= Beginning of Section =

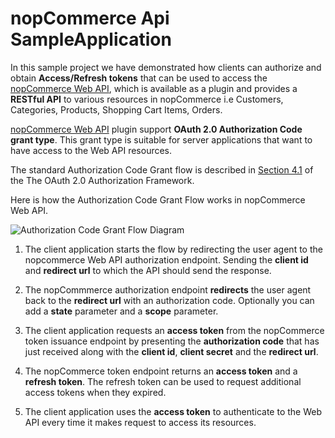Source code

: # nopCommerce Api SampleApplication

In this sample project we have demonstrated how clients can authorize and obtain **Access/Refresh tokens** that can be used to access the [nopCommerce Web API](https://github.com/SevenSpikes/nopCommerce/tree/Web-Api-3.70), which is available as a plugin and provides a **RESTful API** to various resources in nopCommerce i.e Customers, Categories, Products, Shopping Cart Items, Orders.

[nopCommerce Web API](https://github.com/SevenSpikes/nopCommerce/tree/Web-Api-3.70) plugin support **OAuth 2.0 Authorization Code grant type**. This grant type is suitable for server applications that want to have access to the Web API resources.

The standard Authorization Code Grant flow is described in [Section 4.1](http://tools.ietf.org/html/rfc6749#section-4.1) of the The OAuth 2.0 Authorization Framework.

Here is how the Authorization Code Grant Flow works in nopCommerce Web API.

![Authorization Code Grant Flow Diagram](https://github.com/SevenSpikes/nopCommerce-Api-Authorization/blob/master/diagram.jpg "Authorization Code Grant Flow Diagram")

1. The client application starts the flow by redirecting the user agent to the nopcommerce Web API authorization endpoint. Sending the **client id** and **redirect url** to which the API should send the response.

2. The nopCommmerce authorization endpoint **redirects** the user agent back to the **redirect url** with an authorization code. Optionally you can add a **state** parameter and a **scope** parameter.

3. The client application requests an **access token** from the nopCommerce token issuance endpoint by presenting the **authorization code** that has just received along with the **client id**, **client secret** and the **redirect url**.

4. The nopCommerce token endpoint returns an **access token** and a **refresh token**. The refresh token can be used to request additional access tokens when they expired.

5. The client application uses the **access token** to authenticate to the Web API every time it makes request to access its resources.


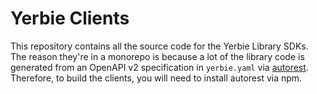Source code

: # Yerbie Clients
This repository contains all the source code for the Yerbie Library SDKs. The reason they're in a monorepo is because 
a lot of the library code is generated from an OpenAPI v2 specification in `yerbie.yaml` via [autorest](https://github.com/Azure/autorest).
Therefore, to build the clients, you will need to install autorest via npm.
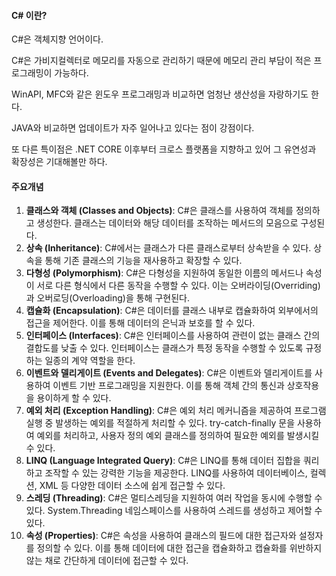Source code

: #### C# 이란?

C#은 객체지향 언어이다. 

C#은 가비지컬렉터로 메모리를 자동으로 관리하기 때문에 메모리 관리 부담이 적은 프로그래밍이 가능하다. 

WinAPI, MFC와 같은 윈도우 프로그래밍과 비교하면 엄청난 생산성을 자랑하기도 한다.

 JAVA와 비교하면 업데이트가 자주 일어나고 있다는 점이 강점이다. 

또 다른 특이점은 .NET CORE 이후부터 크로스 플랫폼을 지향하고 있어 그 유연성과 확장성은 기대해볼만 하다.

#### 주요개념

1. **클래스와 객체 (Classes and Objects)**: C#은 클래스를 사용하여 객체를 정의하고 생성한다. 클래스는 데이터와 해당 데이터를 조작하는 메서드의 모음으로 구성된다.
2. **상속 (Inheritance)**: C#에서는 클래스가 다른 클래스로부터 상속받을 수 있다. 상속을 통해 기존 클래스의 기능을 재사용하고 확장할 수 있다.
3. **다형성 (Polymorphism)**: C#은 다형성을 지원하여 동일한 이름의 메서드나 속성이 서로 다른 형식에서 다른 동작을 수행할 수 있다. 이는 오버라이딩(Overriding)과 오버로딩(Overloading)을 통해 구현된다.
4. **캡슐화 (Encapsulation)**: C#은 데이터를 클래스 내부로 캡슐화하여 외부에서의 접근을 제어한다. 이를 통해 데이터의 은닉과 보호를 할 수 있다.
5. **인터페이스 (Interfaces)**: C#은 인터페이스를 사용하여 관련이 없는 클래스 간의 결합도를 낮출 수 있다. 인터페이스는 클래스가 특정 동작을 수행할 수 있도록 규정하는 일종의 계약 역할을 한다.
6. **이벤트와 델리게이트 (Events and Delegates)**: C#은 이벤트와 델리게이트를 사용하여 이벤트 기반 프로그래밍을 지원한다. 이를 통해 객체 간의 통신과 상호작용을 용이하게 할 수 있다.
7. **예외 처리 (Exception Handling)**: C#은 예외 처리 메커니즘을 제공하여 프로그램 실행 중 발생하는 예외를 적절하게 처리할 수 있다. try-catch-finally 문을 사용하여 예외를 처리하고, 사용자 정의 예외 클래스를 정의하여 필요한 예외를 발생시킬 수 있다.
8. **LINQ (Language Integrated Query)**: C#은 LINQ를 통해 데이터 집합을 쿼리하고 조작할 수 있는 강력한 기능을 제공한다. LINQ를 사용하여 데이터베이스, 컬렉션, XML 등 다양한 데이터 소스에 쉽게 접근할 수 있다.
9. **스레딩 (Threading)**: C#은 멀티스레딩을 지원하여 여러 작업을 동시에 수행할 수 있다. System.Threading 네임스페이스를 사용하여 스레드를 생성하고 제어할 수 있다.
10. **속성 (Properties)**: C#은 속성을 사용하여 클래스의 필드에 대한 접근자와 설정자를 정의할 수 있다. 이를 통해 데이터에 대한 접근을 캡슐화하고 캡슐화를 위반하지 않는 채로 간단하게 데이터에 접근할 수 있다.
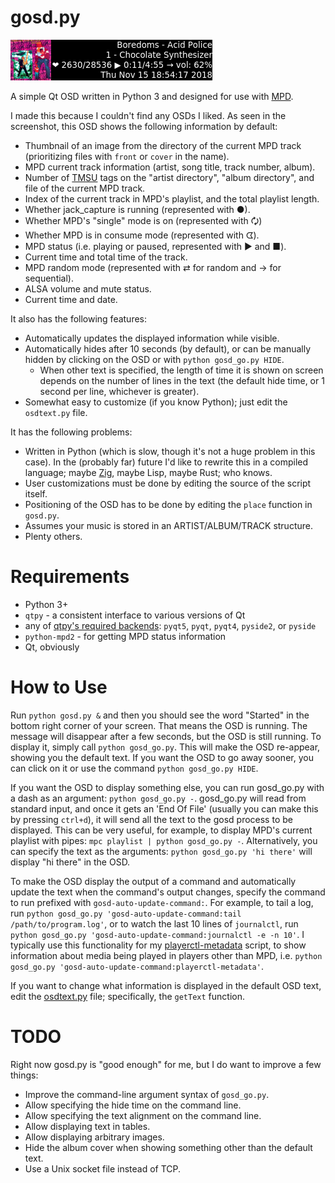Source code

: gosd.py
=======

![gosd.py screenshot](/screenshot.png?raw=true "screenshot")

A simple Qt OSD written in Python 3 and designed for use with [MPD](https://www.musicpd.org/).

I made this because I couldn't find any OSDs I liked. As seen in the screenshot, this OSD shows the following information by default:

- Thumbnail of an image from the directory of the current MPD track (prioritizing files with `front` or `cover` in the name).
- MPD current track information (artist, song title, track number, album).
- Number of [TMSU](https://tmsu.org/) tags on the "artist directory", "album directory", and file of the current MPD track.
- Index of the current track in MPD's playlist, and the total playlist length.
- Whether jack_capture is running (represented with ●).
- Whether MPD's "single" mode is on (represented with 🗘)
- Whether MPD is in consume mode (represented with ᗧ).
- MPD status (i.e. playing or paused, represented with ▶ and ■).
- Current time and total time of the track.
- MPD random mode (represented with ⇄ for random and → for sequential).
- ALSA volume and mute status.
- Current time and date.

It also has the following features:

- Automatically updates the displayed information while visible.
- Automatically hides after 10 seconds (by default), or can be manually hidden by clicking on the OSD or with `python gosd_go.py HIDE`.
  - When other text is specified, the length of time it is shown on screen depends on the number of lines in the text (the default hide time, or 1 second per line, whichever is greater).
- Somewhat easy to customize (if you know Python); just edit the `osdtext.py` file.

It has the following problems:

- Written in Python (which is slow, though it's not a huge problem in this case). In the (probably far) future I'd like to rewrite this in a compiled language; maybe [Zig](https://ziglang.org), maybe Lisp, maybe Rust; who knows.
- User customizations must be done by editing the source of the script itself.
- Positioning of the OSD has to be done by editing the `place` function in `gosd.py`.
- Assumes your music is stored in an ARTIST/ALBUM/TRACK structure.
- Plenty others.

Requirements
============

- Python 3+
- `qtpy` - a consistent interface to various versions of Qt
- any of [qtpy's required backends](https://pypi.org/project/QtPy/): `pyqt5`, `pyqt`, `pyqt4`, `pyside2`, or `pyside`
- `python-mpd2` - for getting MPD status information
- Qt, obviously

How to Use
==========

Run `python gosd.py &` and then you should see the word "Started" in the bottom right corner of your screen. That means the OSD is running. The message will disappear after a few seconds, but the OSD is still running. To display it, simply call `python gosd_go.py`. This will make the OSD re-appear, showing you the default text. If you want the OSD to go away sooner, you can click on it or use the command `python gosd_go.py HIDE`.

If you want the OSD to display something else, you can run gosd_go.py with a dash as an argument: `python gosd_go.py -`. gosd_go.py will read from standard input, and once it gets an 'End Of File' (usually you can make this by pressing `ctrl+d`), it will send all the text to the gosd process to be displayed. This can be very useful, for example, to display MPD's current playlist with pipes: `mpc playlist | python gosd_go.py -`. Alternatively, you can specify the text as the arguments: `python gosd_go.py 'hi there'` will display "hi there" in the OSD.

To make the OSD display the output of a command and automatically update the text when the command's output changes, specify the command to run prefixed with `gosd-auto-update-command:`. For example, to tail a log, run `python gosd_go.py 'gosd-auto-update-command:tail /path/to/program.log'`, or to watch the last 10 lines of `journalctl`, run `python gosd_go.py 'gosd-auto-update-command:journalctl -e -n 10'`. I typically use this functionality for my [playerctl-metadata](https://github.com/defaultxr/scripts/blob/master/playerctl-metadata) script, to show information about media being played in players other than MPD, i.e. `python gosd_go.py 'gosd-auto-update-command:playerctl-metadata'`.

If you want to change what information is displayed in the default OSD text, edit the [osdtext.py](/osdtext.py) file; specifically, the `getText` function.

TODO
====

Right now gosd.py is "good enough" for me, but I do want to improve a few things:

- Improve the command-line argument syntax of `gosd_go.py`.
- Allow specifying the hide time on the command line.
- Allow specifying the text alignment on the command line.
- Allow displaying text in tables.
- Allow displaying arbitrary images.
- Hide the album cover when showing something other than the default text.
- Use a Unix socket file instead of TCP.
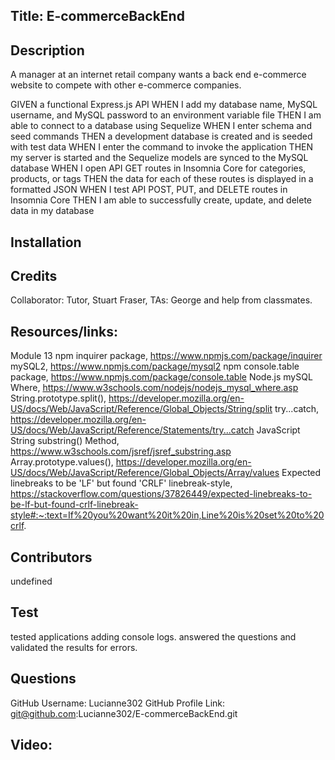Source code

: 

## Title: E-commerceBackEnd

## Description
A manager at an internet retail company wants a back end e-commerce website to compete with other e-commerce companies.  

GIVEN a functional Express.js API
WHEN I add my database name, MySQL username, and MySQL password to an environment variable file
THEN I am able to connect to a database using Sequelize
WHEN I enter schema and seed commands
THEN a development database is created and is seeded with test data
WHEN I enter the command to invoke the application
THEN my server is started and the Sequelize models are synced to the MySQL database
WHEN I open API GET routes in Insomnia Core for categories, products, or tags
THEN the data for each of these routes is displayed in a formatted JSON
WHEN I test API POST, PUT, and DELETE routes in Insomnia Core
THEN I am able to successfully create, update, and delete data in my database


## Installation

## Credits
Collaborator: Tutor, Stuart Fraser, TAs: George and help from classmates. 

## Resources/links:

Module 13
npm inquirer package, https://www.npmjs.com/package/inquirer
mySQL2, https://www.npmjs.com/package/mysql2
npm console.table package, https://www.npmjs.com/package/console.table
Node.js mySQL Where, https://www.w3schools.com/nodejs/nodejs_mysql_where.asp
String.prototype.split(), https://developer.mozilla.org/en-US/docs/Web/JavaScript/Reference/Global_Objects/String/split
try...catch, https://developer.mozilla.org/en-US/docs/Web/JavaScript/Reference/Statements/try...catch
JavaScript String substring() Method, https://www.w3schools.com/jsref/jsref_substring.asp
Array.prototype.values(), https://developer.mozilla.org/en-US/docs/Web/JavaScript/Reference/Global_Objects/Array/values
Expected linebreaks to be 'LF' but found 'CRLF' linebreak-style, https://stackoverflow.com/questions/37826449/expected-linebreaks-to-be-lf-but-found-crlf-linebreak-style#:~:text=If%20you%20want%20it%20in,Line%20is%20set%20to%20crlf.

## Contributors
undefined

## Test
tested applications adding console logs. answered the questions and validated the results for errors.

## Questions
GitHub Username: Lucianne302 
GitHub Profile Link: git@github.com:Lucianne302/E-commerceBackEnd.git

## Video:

= End of Section =

Working from the entries above, please transcribe only the lines from the line with "9. **스레딩 (Threading)**: C#은" through the line with "- Whether MPD's", exactly, with both end lines and without pictures.

9. **스레딩 (Threading)**: C#은 멀티스레딩을 지원하여 여러 작업을 동시에 수행할 수 있다. System.Threading 네임스페이스를 사용하여 스레드를 생성하고 제어할 수 있다.
10. **속성 (Properties)**: C#은 속성을 사용하여 클래스의 필드에 대한 접근자와 설정자를 정의할 수 있다. 이를 통해 데이터에 대한 접근을 캡슐화하고 캡슐화를 위반하지 않는 채로 간단하게 데이터에 접근할 수 있다.
Source code

: gosd.py
=======

![gosd.py screenshot](/screenshot.png?raw=true "screenshot")

A simple Qt OSD written in Python 3 and designed for use with [MPD](https://www.musicpd.org/).

I made this because I couldn't find any OSDs I liked. As seen in the screenshot, this OSD shows the following information by default:

- Thumbnail of an image from the directory of the current MPD track (prioritizing files with `front` or `cover` in the name).
- MPD current track information (artist, song title, track number, album).
- Number of [TMSU](https://tmsu.org/) tags on the "artist directory", "album directory", and file of the current MPD track.
- Index of the current track in MPD's playlist, and the total playlist length.
- Whether jack_capture is running (represented with ●).
- Whether MPD's "single" mode is on (represented with 🗘)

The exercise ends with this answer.